_MATERIAL SUPPLIED_.

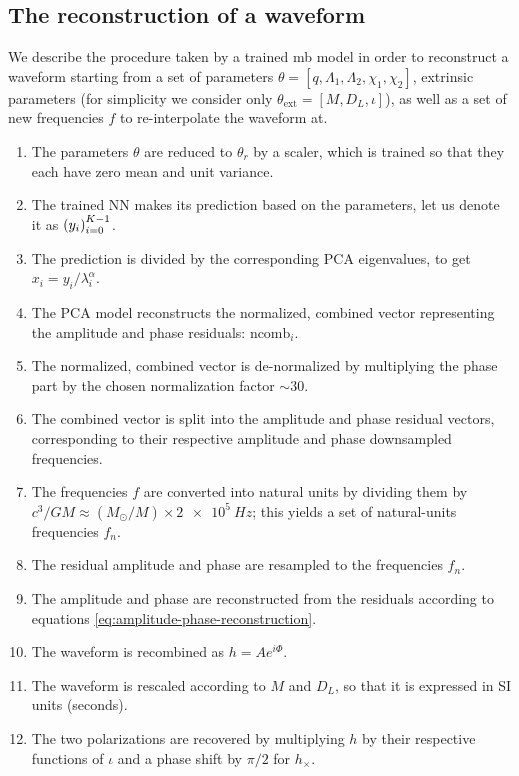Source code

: \documentclass[main.tex]{subfiles}
\begin{document}
\subsection{The reconstruction of a waveform}

We describe the procedure taken by a trained \ac{mb} model in order to reconstruct a waveform starting from a set of parameters \(\theta = [q, \Lambda_1 , \Lambda_2 , \chi_1 , \chi_2 ]\), extrinsic parameters (for simplicity we consider only \(\theta _{\text{ext}} = [M, D_L, \iota]\)), as well as a set of new frequencies \(f\) to re-interpolate the waveform at.

\begin{enumerate}
    \item The parameters \(\theta \) are reduced to \(\theta _r\) by a scaler, which is trained so that they each have zero mean and unit variance. 
    \item The trained \ac{NN} makes its prediction based on the parameters, let us denote it as \(\qty(y_i)_{i=0}^{K-1}\).
    \item The prediction is divided by the corresponding \ac{PCA} eigenvalues, to get \(x_i = y_i / \lambda _i^{\alpha }\).
    \item The \ac{PCA} model reconstructs the normalized, combined vector representing the amplitude and phase residuals: \(\text{ncomb}_i\). 
    \item The normalized, combined vector is de-normalized by multiplying the phase part by the chosen normalization factor \(\sim 30\).
    \item The combined vector is split into the amplitude and phase residual vectors, corresponding to their respective amplitude and phase downsampled frequencies.
    \item The frequencies \(f\) are converted into natural units by dividing them by \(c^3 / GM \approx (M_{\odot} / M) \times  \SI{2e5}{Hz}\); this yields a set of natural-units frequencies \(f_n\). 
    \item The residual amplitude and phase are resampled to the frequencies \(f_n\).
    \item The amplitude and phase are reconstructed from the residuals according to equations \eqref{eq:amplitude-phase-reconstruction}.
    \item The waveform is recombined as \(h = A e^{i \Phi }\).
    \item The waveform is rescaled according to \(M\) and \(D_L\), so that it is expressed in SI units (seconds).
    \item The two polarizations are recovered by multiplying \(h\) by their respective functions of \(\iota \) and a phase shift by \(\pi /2\) for \(h_ \times \). 
\end{enumerate}
\end{document}
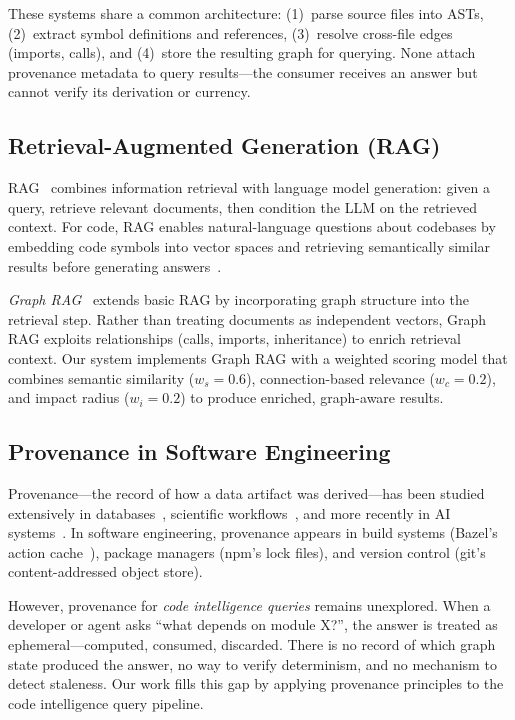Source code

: \documentclass[conference]{IEEEtran}
\begin{document}
These systems share a common architecture: (1)~parse source files into
ASTs, (2)~extract symbol definitions and references, (3)~resolve
cross-file edges (imports, calls), and (4)~store the resulting graph
for querying. None attach provenance metadata to query results---the
consumer receives an answer but cannot verify its derivation or currency.

\subsection{Retrieval-Augmented Generation (RAG)}
\label{sec:background:rag}

RAG~\cite{Lewis2020} combines information retrieval with language model
generation: given a query, retrieve relevant documents, then condition
the LLM on the retrieved context. For code, RAG enables natural-language
questions about codebases by embedding code symbols into vector spaces
and retrieving semantically similar results before generating
answers~\cite{CodeRAG2024}.

\emph{Graph RAG}~\cite{Edge2024} extends basic RAG by incorporating
graph structure into the retrieval step. Rather than treating documents
as independent vectors, Graph RAG exploits relationships (calls,
imports, inheritance) to enrich retrieval context. Our system
implements Graph RAG with a weighted scoring model that combines
semantic similarity ($w_s = 0.6$), connection-based relevance
($w_c = 0.2$), and impact radius ($w_i = 0.2$) to produce enriched,
graph-aware results.

\subsection{Provenance in Software Engineering}
\label{sec:background:provenance}

Provenance---the record of how a data artifact was derived---has been
studied extensively in databases~\cite{Buneman2001,Cheney2009},
scientific workflows~\cite{Moreau2013}, and more recently in AI
systems~\cite{Herschel2017}. In software engineering, provenance
appears in build systems (Bazel's action
cache~\cite{Bazel2024}), package managers (npm's lock files), and
version control (git's content-addressed object store).

However, provenance for \emph{code intelligence queries} remains
unexplored. When a developer or agent asks ``what depends on module
X?'', the answer is treated as ephemeral---computed, consumed,
discarded. There is no record of which graph state produced the answer,
no way to verify determinism, and no mechanism to detect staleness. Our
work fills this gap by applying provenance principles to the code
intelligence query pipeline.
\end{document}
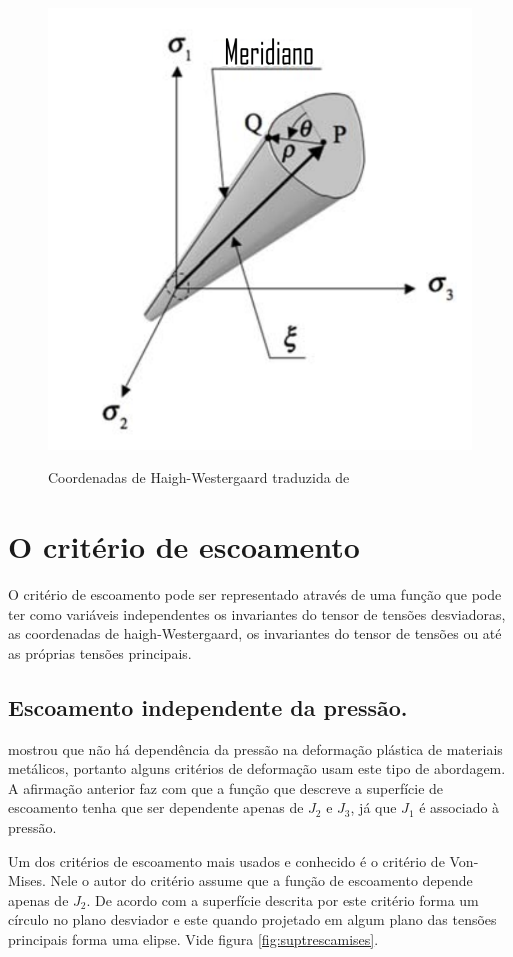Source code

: \begin{figure}[H]
    \centering
    \caption{Coordenadas de Haigh-Westergaard traduzida de \cite{hiermaier_2008}}
    \includegraphics[width=0.5\linewidth]{images/Haigh_Wester.png}
    \label{fig:coordhaigh}
\end{figure}

\section{O critério de escoamento}

O critério de escoamento pode ser representado através de uma função que pode ter como variáveis independentes os invariantes do tensor de tensões desviadoras, as coordenadas de haigh-Westergaard, os invariantes do tensor de tensões ou até as próprias tensões principais. \\

\subsection{Escoamento independente da pressão.}

 \cite{hill} mostrou que não há dependência da pressão na deformação plástica de materiais metálicos, portanto alguns critérios de deformação usam este tipo de abordagem. A afirmação anterior faz com que a função que descreve a superfície de escoamento tenha que ser dependente apenas de $J_2$ e $J_3$, já que $J_1$ é associado à pressão.

Um dos critérios de escoamento mais usados e conhecido é o critério de Von-Mises. Nele o autor do critério assume que a função de escoamento depende apenas de $ J_2 $. De acordo com \cite{hiermaier_2008} a superfície descrita por este critério forma um círculo no plano desviador e este quando projetado em algum plano das tensões principais forma uma elipse. Vide figura \ref{fig:suptrescamises}.

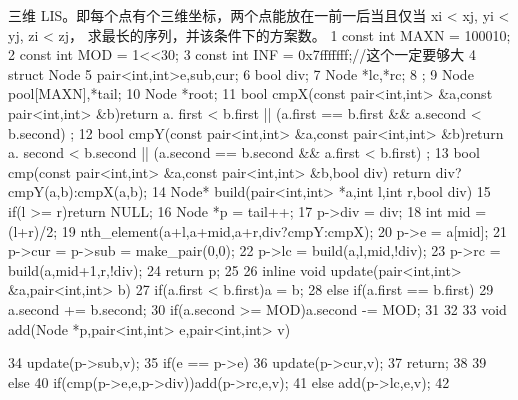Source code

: \documentclass[11pt]{article}
\begin{document}
\begin{Code}
     三维 LIS。即每个点有个三维坐标，两个点能放在一前一后当且仅当 xi < xj, yi < yj, zi < zj，
     求最长的序列，并该条件下的方案数。
 1   const int MAXN = 100010;
 2   const int MOD = 1<<30;
 3   const int INF = 0x7fffffff;//这个一定要够大
 4   struct Node{
 5       pair<int,int>e,sub,cur;
 6       bool div;
 7       Node *lc,*rc;
 8   };
 9   Node pool[MAXN],*tail;
10   Node *root;
11   bool cmpX(const pair<int,int> &a,const pair<int,int> &b){return a.
        first < b.first || (a.first == b.first && a.second < b.second)
        ;}
12   bool cmpY(const pair<int,int> &a,const pair<int,int> &b){return a.
        second < b.second || (a.second == b.second && a.first < b.first)
        ;}
13   bool cmp(const pair<int,int> &a,const pair<int,int> &b,bool div){
        return div?cmpY(a,b):cmpX(a,b);}
14   Node* build(pair<int,int> *a,int l,int r,bool div){
15       if(l >= r)return NULL;
16       Node *p = tail++;
17       p->div = div;
18       int mid = (l+r)/2;
19       nth_element(a+l,a+mid,a+r,div?cmpY:cmpX);
20       p->e = a[mid];
21       p->cur = p->sub = make_pair(0,0);
22       p->lc = build(a,l,mid,!div);
23       p->rc = build(a,mid+1,r,!div);
24       return p;
25   }
26   inline void update(pair<int,int> &a,pair<int,int> b){
27       if(a.first < b.first)a = b;
28       else if(a.first == b.first){
29           a.second += b.second;
30           if(a.second >= MOD)a.second -= MOD;
31       }
32   }
33   void add(Node *p,pair<int,int> e,pair<int,int> v){
34       update(p->sub,v);
35       if(e == p->e){
36           update(p->cur,v);
37           return;
38       }
39       else {
40           if(cmp(p->e,e,p->div))add(p->rc,e,v);
41           else add(p->lc,e,v);
42       }


}
\end{Code}
\end{document}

_WORK REQUIRED_. Everything in the data except the pictures must appear in your answer unchanged.

_WRITTEN SOLUTION_.
Source code

: \documentclass[main.tex]{subfiles}
\begin{document}
\subsection{The reconstruction of a waveform}

We describe the procedure taken by a trained \ac{mb} model in order to reconstruct a waveform starting from a set of parameters \(\theta = [q, \Lambda_1 , \Lambda_2 , \chi_1 , \chi_2 ]\), extrinsic parameters (for simplicity we consider only \(\theta _{\text{ext}} = [M, D_L, \iota]\)), as well as a set of new frequencies \(f\) to re-interpolate the waveform at.

\begin{enumerate}
    \item The parameters \(\theta \) are reduced to \(\theta _r\) by a scaler, which is trained so that they each have zero mean and unit variance. 
    \item The trained \ac{NN} makes its prediction based on the parameters, let us denote it as \(\qty(y_i)_{i=0}^{K-1}\).
    \item The prediction is divided by the corresponding \ac{PCA} eigenvalues, to get \(x_i = y_i / \lambda _i^{\alpha }\).
    \item The \ac{PCA} model reconstructs the normalized, combined vector representing the amplitude and phase residuals: \(\text{ncomb}_i\). 
    \item The normalized, combined vector is de-normalized by multiplying the phase part by the chosen normalization factor \(\sim 30\).
    \item The combined vector is split into the amplitude and phase residual vectors, corresponding to their respective amplitude and phase downsampled frequencies.
    \item The frequencies \(f\) are converted into natural units by dividing them by \(c^3 / GM \approx (M_{\odot} / M) \times  \SI{2e5}{Hz}\); this yields a set of natural-units frequencies \(f_n\). 
    \item The residual amplitude and phase are resampled to the frequencies \(f_n\).
    \item The amplitude and phase are reconstructed from the residuals according to equations \eqref{eq:amplitude-phase-reconstruction}.
    \item The waveform is recombined as \(h = A e^{i \Phi }\).
    \item The waveform is rescaled according to \(M\) and \(D_L\), so that it is expressed in SI units (seconds).
    \item The two polarizations are recovered by multiplying \(h\) by their respective functions of \(\iota \) and a phase shift by \(\pi /2\) for \(h_ \times \). 
\end{enumerate}
\end{document}
Source code

: \documentclass[conference]{IEEEtran}
\begin{document}
These systems share a common architecture: (1)~parse source files into
ASTs, (2)~extract symbol definitions and references, (3)~resolve
cross-file edges (imports, calls), and (4)~store the resulting graph
for querying. None attach provenance metadata to query results---the
consumer receives an answer but cannot verify its derivation or currency.

\subsection{Retrieval-Augmented Generation (RAG)}
\label{sec:background:rag}

RAG~\cite{Lewis2020} combines information retrieval with language model
generation: given a query, retrieve relevant documents, then condition
the LLM on the retrieved context. For code, RAG enables natural-language
questions about codebases by embedding code symbols into vector spaces
and retrieving semantically similar results before generating
answers~\cite{CodeRAG2024}.

\emph{Graph RAG}~\cite{Edge2024} extends basic RAG by incorporating
graph structure into the retrieval step. Rather than treating documents
as independent vectors, Graph RAG exploits relationships (calls,
imports, inheritance) to enrich retrieval context. Our system
implements Graph RAG with a weighted scoring model that combines
semantic similarity ($w_s = 0.6$), connection-based relevance
($w_c = 0.2$), and impact radius ($w_i = 0.2$) to produce enriched,
graph-aware results.

\subsection{Provenance in Software Engineering}
\label{sec:background:provenance}

Provenance---the record of how a data artifact was derived---has been
studied extensively in databases~\cite{Buneman2001,Cheney2009},
scientific workflows~\cite{Moreau2013}, and more recently in AI
systems~\cite{Herschel2017}. In software engineering, provenance
appears in build systems (Bazel's action
cache~\cite{Bazel2024}), package managers (npm's lock files), and
version control (git's content-addressed object store).

However, provenance for \emph{code intelligence queries} remains
unexplored. When a developer or agent asks ``what depends on module
X?'', the answer is treated as ephemeral---computed, consumed,
discarded. There is no record of which graph state produced the answer,
no way to verify determinism, and no mechanism to detect staleness. Our
work fills this gap by applying provenance principles to the code
intelligence query pipeline.
\end{document}
Source code

: \begin{figure}[H]
    \centering
    \caption{Coordenadas de Haigh-Westergaard traduzida de \cite{hiermaier_2008}}
    \includegraphics[width=0.5\linewidth]{images/Haigh_Wester.png}
    \label{fig:coordhaigh}
\end{figure}

\section{O critério de escoamento}

O critério de escoamento pode ser representado através de uma função que pode ter como variáveis independentes os invariantes do tensor de tensões desviadoras, as coordenadas de haigh-Westergaard, os invariantes do tensor de tensões ou até as próprias tensões principais. \\

\subsection{Escoamento independente da pressão.}

 \cite{hill} mostrou que não há dependência da pressão na deformação plástica de materiais metálicos, portanto alguns critérios de deformação usam este tipo de abordagem. A afirmação anterior faz com que a função que descreve a superfície de escoamento tenha que ser dependente apenas de $J_2$ e $J_3$, já que $J_1$ é associado à pressão.

Um dos critérios de escoamento mais usados e conhecido é o critério de Von-Mises. Nele o autor do critério assume que a função de escoamento depende apenas de $ J_2 $. De acordo com \cite{hiermaier_2008} a superfície descrita por este critério forma um círculo no plano desviador e este quando projetado em algum plano das tensões principais forma uma elipse. Vide figura \ref{fig:suptrescamises}.

Source code

: \documentclass[11pt]{article}
\begin{document}
\begin{Code}
     三维 LIS。即每个点有个三维坐标，两个点能放在一前一后当且仅当 xi < xj, yi < yj, zi < zj，
     求最长的序列，并该条件下的方案数。
 1   const int MAXN = 100010;
 2   const int MOD = 1<<30;
 3   const int INF = 0x7fffffff;//这个一定要够大
 4   struct Node{
 5       pair<int,int>e,sub,cur;
 6       bool div;
 7       Node *lc,*rc;
 8   };
 9   Node pool[MAXN],*tail;
10   Node *root;
11   bool cmpX(const pair<int,int> &a,const pair<int,int> &b){return a.
        first < b.first || (a.first == b.first && a.second < b.second)
        ;}
12   bool cmpY(const pair<int,int> &a,const pair<int,int> &b){return a.
        second < b.second || (a.second == b.second && a.first < b.first)
        ;}
13   bool cmp(const pair<int,int> &a,const pair<int,int> &b,bool div){
        return div?cmpY(a,b):cmpX(a,b);}
14   Node* build(pair<int,int> *a,int l,int r,bool div){
15       if(l >= r)return NULL;
16       Node *p = tail++;
17       p->div = div;
18       int mid = (l+r)/2;
19       nth_element(a+l,a+mid,a+r,div?cmpY:cmpX);
20       p->e = a[mid];
21       p->cur = p->sub = make_pair(0,0);
22       p->lc = build(a,l,mid,!div);
23       p->rc = build(a,mid+1,r,!div);
24       return p;
25   }
26   inline void update(pair<int,int> &a,pair<int,int> b){
27       if(a.first < b.first)a = b;
28       else if(a.first == b.first){
29           a.second += b.second;
30           if(a.second >= MOD)a.second -= MOD;
31       }
32   }
33   void add(Node *p,pair<int,int> e,pair<int,int> v){
34       update(p->sub,v);
35       if(e == p->e){
36           update(p->cur,v);
37           return;
38       }
39       else {
40           if(cmp(p->e,e,p->div))add(p->rc,e,v);
41           else add(p->lc,e,v);
42       }


}
\end{Code}
\end{document}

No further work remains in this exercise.